### [Exercise details]
Among the entries below, find the lines that hold the word "İngilizce" and report them.

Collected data
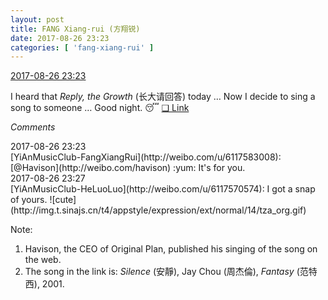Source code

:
 ```yaml
---
layout: post
title: FANG Xiang-rui (方翔锐)
date: 2017-08-26 23:23
categories: [ 'fang-xiang-rui' ]
---
```


<div class="weibo-info">
  <a href="http://weibo.com/6117583008/FiWcBB1vn">2017-08-26 23:23</a>
</div>

I heard that *Reply, the Growth* (长大请回答) today … Now I decide to sing a song to someone … Good night. 😴 [❏ Link](http://changba.com/s/piQpmmtpC7oadytJnqNX_w)

<!-- more -->

*Comments*

<div class="weibo-info">2017-08-26 23:23</div>
[YiAnMusicClub-FangXiangRui](http://weibo.com/u/6117583008): [@Havison](http://weibo.com/havison) :yum: It's for you.

<div class="weibo-info">2017-08-26 23:27</div>
[YiAnMusicClub-HeLuoLuo](http://weibo.com/u/6117570574): I got a snap of yours. ![cute](http://img.t.sinajs.cn/t4/appstyle/expression/ext/normal/14/tza_org.gif)

Note:
1. Havison, the CEO of Original Plan, published his singing of the song on the web.
1. The song in the link is: *Silence* (安靜), Jay Chou (周杰倫), *Fantasy* (范特西), 2001.
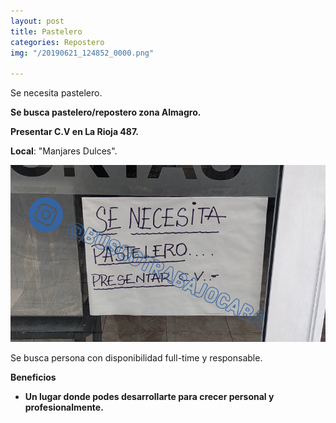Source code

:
 ```yaml
---
layout: post
title: Pastelero
categories: Repostero
img: "/20190621_124852_0000.png"

---
```

Se necesita pastelero.

**Se busca pastelero/repostero zona Almagro.**

**Presentar C.V en La Rioja 487.** 

**Local**: "Manjares Dulces".

![](/images/Adobe_Post_20190621_133330.png)

Se busca persona con disponibilidad full-time y responsable.

**Beneficios**

* **Un lugar donde podes desarrollarte para crecer personal y profesionalmente.**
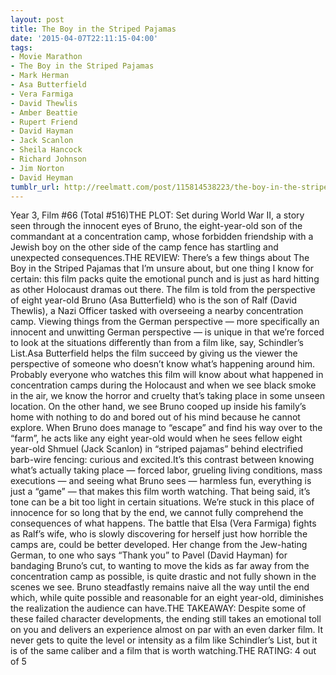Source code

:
 ```yaml
---
layout: post
title: The Boy in the Striped Pajamas
date: '2015-04-07T22:11:15-04:00'
tags:
- Movie Marathon
- The Boy in the Striped Pajamas
- Mark Herman
- Asa Butterfield
- Vera Farmiga
- David Thewlis
- Amber Beattie
- Rupert Friend
- David Hayman
- Jack Scanlon
- Sheila Hancock
- Richard Johnson
- Jim Norton
- David Heyman
tumblr_url: http://reelmatt.com/post/115814538223/the-boy-in-the-striped-pajamas
---
```

Year 3, Film #66 (Total #516)THE PLOT: Set during World War II, a story seen through the innocent eyes of Bruno, the eight-year-old son of the commandant at a concentration camp, whose forbidden friendship with a Jewish boy on the other side of the camp fence has startling and unexpected consequences.THE REVIEW: There’s a few things about The Boy in the Striped Pajamas that I’m unsure about, but one thing I know for certain: this film packs quite the emotional punch and is just as hard hitting as other Holocaust dramas out there. The film is told from the perspective of eight year-old Bruno (Asa Butterfield) who is the son of Ralf (David Thewlis), a Nazi Officer tasked with overseeing a nearby concentration camp. Viewing things from the German perspective — more specifically an innocent and unwitting German perspective — is unique in that we’re forced to look at the situations differently than from a film like, say, Schindler’s List.Asa Butterfield helps the film succeed by giving us the viewer the perspective of someone who doesn’t know what’s happening around him. Probably everyone who watches this film will know about what happened in concentration camps during the Holocaust and when we see black smoke in the air, we know the horror and cruelty that’s taking place in some unseen location. On the other hand, we see Bruno cooped up inside his family’s home with nothing to do and bored out of his mind because he cannot explore. When Bruno does manage to “escape” and find his way over to the “farm”, he acts like any eight year-old would when he sees fellow eight year-old Shmuel (Jack Scanlon) in “striped pajamas” behind electrified barb-wire fencing: curious and excited.It’s this contrast between knowing what’s actually taking place — forced labor, grueling living conditions, mass executions — and seeing what Bruno sees — harmless fun, everything is just a “game” — that makes this film worth watching. That being said, it’s tone can be a bit too light in certain situations. We’re stuck in this place of innocence for so long that by the end, we cannot fully comprehend the consequences of what happens. The battle that Elsa (Vera Farmiga) fights as Ralf’s wife, who is slowly discovering for herself just how horrible the camps are, could be better developed. Her change from the Jew-hating German, to one who says “Thank you” to Pavel (David Hayman) for bandaging Bruno’s cut, to wanting to move the kids as far away from the concentration camp as possible, is quite drastic and not fully shown in the scenes we see. Bruno steadfastly remains naive all the way until the end which, while quite possible and reasonable for an eight year-old, diminishes the realization the audience can have.THE TAKEAWAY: Despite some of these failed character developments, the ending still takes an emotional toll on you and delivers an experience almost on par with an even darker film. It never gets to quite the level or intensity as a film like Schindler’s List, but it is of the same caliber and a film that is worth watching.THE RATING: 4 out of 5
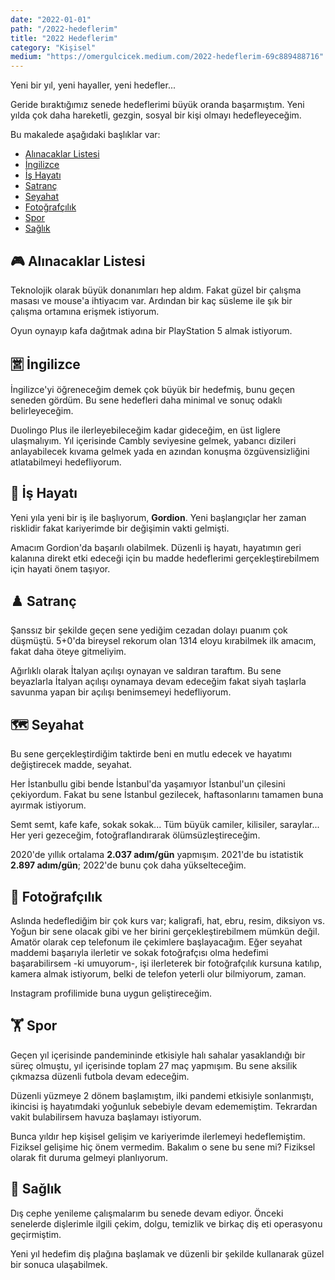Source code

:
 ```yaml
---
date: "2022-01-01"
path: "/2022-hedeflerim"
title: "2022 Hedeflerim"
category: "Kişisel"
medium: "https://omergulcicek.medium.com/2022-hedeflerim-69c889488716"
---
```


Yeni bir yıl, yeni hayaller, yeni hedefler...

Geride bıraktığımız senede hedeflerimi büyük oranda başarmıştım. Yeni yılda çok daha hareketli, gezgin, sosyal bir kişi olmayı hedefleyeceğim.

Bu makalede aşağıdaki başlıklar var:

- <a href="#alinacaklar-listesi">Alınacaklar Listesi</a>
- <a href="#ingilizce">İngilizce</a>
- <a href="#is-hayati">İş Hayatı</a>
- <a href="#satranc">Satranç</a>
- <a href="#seyahat">Seyahat</a>
- <a href="#fotografcilik">Fotoğrafçılık</a>
- <a href="#spor">Spor</a>
- <a href="#saglik">Sağlık</a>

## 🎮 Alınacaklar Listesi

Teknolojik olarak büyük donanımları hep aldım. Fakat güzel bir çalışma masası ve mouse'a ihtiyacım var. Ardından bir kaç süsleme ile şık bir çalışma ortamına erişmek istiyorum.

Oyun oynayıp kafa dağıtmak adına bir PlayStation 5 almak istiyorum.

## 🈺 İngilizce

İngilizce'yi öğreneceğim demek çok büyük bir hedefmiş, bunu geçen seneden gördüm. Bu sene hedefleri daha minimal ve sonuç odaklı belirleyeceğim.

Duolingo Plus ile ilerleyebileceğim kadar gideceğim, en üst liglere ulaşmalıyım. Yıl içerisinde Cambly seviyesine gelmek, yabancı dizileri anlayabilecek kıvama gelmek yada en azından konuşma özgüvensizliğini atlatabilmeyi hedefliyorum.

## 🏢 İş Hayatı

Yeni yıla yeni bir iş ile başlıyorum, **Gordion**. Yeni başlangıçlar her zaman risklidir fakat kariyerimde bir değişimin vakti gelmişti.

Amacım Gordion'da başarılı olabilmek. Düzenli iş hayatı, hayatımın geri kalanına direkt etki edeceği için bu madde hedeflerimi gerçekleştirebilmem için hayati önem taşıyor.

## ♟️ Satranç

Şanssız bir şekilde geçen sene yediğim cezadan dolayı puanım çok düşmüştü. 5+0'da bireysel rekorum olan 1314 eloyu kırabilmek ilk amacım, fakat daha öteye gitmeliyim.

Ağırlıklı olarak İtalyan açılışı oynayan ve saldıran taraftım. Bu sene beyazlarla İtalyan açılışı oynamaya devam edeceğim fakat siyah taşlarla savunma yapan bir açılışı benimsemeyi hedefliyorum.

## 🗺️ Seyahat

Bu sene gerçekleştirdiğim taktirde beni en mutlu edecek ve hayatımı değiştirecek madde, seyahat.

Her İstanbullu gibi bende İstanbul'da yaşamıyor İstanbul'un çilesini çekiyordum. Fakat bu sene İstanbul gezilecek, haftasonlarını tamamen buna ayırmak istiyorum.

Semt semt, kafe kafe, sokak sokak... Tüm büyük camiler, kilisiler, saraylar... Her yeri gezeceğim, fotoğraflandırarak ölümsüzleştireceğim.

2020'de yıllık ortalama **2.037 adım/gün** yapmışım. 2021'de bu istatistik **2.897 adım/gün**; 2022'de bunu çok daha yükselteceğim.

## 📸 Fotoğrafçılık

Aslında hedeflediğim bir çok kurs var; kaligrafi, hat, ebru, resim, diksiyon vs. Yoğun bir sene olacak gibi ve her birini gerçekleştirebilmem mümkün değil. Amatör olarak cep telefonum ile çekimlere başlayacağım. Eğer seyahat maddemi başarıyla ilerletir ve sokak fotoğrafçısı olma hedefimi başarabilirsem -ki umuyorum-, işi ilerleterek bir fotoğrafçılık kursuna katılıp, kamera almak istiyorum, belki de telefon yeterli olur bilmiyorum, zaman.

Instagram profilimide buna uygun geliştireceğim.

## 🏋️ Spor

Geçen yıl içerisinde pandemininde etkisiyle halı sahalar yasaklandığı bir süreç olmuştu, yıl içerisinde toplam 27 maç yapmışım. Bu sene aksilik çıkmazsa düzenli futbola devam edeceğim.

Düzenli yüzmeye 2 dönem başlamıştım, ilki pandemi etkisiyle sonlanmıştı, ikincisi iş hayatımdaki yoğunluk sebebiyle devam edememiştim. Tekrardan vakit bulabilirsem havuza başlamayı istiyorum.

Bunca yıldır hep kişisel gelişim ve kariyerimde ilerlemeyi hedeflemiştim. Fiziksel gelişime hiç önem vermedim. Bakalım o sene bu sene mi? Fiziksel olarak fit duruma gelmeyi planlıyorum.

## 🦷 Sağlık

Dış cephe yenileme çalışmalarım bu senede devam ediyor. Önceki senelerde dişlerimle ilgili çekim, dolgu, temizlik ve birkaç diş eti operasyonu geçirmiştim.

Yeni yıl hedefim diş plağına başlamak ve düzenli bir şekilde kullanarak güzel bir sonuca ulaşabilmek.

### [Task solution]
- <a href="#ingilizce">İngilizce</a>
## 🈺 İngilizce
İngilizce'yi öğreneceğim demek çok büyük bir hedefmiş, bunu geçen seneden gördüm. Bu sene hedefleri daha minimal ve sonuç odaklı belirleyeceğim.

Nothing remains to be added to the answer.